Practicing with 6th Standard Maths Question Paper with Answers Kerala Syllabus and 6th Standard Maths First Term Model Question Paper will help students prepare effectively for their upcoming exams.
Class 6 Maths First Term Model Question Paper Kerala Syllabus
Time : 2 Hours
Total Score : 60
Activity – I
a) Using set squares make 15° angle.
Answer:
∠BAD = 45°
∠BAC = 30°
∠CAD = 15°
b) Name the angle measuring device.
What is the measure of right angle.
Answer:
Protractor
The measure of right angle is 90°
c) Make a quadrilateral using the given measurements.
Answer:
Activity – II
a) The average age of 30 students of a class is 9 years. If teacher’s age is also added, average is increased by 1. What is the age of teacher ?
Answer:
Average age of 30 students = 9
Total age of 30 students = 9 × 30 = 270
Average after teacher’s age is added = 9 + 1 = 10
Total age for 31 people = 10 × 31 = 310
Age of teacher = 310 – 270 = 40 yrs
b) How can we calculate the average of a group of values?
Answer:
Average of a group of values = \(\frac{\text { Sum of the values }}{\text { Number of values }}\)
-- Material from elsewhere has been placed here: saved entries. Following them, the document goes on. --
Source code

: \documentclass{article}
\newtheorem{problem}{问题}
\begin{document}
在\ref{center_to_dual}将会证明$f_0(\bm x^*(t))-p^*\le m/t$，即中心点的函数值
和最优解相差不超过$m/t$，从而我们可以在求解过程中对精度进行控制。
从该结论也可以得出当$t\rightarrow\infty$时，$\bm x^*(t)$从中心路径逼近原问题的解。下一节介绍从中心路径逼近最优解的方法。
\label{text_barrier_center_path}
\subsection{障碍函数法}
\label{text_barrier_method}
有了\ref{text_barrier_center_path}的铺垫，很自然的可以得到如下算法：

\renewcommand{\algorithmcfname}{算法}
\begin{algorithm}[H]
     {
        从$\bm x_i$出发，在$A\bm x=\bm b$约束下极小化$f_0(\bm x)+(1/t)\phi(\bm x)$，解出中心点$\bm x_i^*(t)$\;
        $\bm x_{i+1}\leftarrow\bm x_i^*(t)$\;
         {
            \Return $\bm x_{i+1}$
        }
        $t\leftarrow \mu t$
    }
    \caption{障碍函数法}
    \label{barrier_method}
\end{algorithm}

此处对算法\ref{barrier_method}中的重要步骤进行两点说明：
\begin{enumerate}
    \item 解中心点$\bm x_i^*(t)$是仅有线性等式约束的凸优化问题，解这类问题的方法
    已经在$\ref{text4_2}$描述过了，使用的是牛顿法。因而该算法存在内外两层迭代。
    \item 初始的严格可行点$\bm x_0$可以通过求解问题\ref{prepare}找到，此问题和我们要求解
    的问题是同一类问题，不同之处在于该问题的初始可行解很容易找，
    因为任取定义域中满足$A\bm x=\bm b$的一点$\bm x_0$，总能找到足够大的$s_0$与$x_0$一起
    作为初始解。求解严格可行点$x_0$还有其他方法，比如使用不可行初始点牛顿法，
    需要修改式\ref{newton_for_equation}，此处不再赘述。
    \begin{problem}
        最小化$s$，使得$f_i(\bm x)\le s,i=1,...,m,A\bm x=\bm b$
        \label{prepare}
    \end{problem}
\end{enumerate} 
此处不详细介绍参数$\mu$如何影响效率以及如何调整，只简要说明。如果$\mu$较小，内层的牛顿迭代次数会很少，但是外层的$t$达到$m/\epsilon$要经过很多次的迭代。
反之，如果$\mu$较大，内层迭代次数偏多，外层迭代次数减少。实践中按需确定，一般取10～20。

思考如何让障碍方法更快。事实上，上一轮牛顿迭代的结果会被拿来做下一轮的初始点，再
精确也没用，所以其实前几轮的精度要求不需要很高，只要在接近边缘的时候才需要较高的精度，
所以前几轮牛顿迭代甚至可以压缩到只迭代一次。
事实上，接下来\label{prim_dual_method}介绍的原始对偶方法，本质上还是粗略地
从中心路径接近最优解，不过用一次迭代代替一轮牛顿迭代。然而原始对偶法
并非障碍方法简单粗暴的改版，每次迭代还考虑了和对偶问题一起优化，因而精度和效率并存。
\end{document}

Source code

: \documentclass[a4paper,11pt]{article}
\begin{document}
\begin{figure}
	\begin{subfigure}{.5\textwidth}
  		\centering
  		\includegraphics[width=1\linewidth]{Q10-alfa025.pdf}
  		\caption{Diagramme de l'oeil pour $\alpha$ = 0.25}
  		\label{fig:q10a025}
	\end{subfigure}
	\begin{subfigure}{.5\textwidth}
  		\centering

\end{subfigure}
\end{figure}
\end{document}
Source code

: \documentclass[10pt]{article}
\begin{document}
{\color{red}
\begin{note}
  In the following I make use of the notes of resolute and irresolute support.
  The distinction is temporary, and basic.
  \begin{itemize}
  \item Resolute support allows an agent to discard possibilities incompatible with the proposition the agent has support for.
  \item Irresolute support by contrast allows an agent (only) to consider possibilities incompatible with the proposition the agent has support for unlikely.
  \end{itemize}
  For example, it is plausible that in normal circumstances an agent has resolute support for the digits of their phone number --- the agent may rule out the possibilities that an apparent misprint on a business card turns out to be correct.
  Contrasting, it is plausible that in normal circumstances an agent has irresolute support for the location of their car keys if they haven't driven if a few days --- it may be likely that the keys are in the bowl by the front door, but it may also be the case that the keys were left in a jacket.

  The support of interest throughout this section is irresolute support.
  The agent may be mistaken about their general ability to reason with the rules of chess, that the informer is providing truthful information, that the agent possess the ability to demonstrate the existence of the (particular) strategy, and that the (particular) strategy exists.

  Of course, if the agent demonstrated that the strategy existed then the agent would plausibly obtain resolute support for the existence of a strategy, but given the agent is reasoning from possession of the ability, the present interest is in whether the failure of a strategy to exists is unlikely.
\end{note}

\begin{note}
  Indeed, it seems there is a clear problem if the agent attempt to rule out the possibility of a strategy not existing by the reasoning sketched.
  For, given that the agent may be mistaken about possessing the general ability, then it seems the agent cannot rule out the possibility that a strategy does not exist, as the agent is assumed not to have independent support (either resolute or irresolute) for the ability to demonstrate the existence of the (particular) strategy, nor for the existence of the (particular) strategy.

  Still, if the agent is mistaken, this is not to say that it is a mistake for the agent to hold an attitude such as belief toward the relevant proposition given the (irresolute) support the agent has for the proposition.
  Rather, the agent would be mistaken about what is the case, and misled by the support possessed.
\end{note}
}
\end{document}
c) The given table indicates the library books distributed to class VI students. Complete the table.
Answer:
| Class | No. of students | No. of books | Average |
| 6A | 30 | 120 | 4 |
| 6B | 50 | 150 | 3 |
| 6C | 30 | 210 | 7 |
| 6D | 25 | 75 | 3 |
Activity – III
a) 1) \(\frac{1}{3}\) of \(\frac{1}{5}\)
2) 1 millilitre = ____ litre
3) 2 times of \(\frac{1}{3}\)
4) \(\frac{13}{5}\) =
5) 4\(\frac{1}{8}\) = ____
Answer:
1) \(\frac{1}{5} \times \frac{1}{3}=\frac{1}{15}\)
2) 1 millilitre = \(\frac{1}{1000}\) litre
3) \(\frac{1}{3}\) × 2 = \(\frac{2}{3}\)
4) \(\frac{13}{5}\) = 2 \(\frac{3}{5}\)
5) 4\(\frac{1}{8}\) = \(\frac{33}{8}\)
i) What is the area of the figure ?
ii) It is divided into two. Then what is the area of one part ?
iii) One part is divided into 3 pieces. Find the area of one piece.
Answer:
1) Area of the figure = Length × Breadth
Length = 15 cm
Breadth = 1 cm
Area = 15 × 1 = 15 cm²
ii) When divided into two
Area of one part = \(\frac{15}{2}\) = 7\(\frac{1}{2}\) cm²
iii) When one part is divided into three
Area of one piece = 7\(\frac{1}{2}\) × \(\frac{1}{3}\)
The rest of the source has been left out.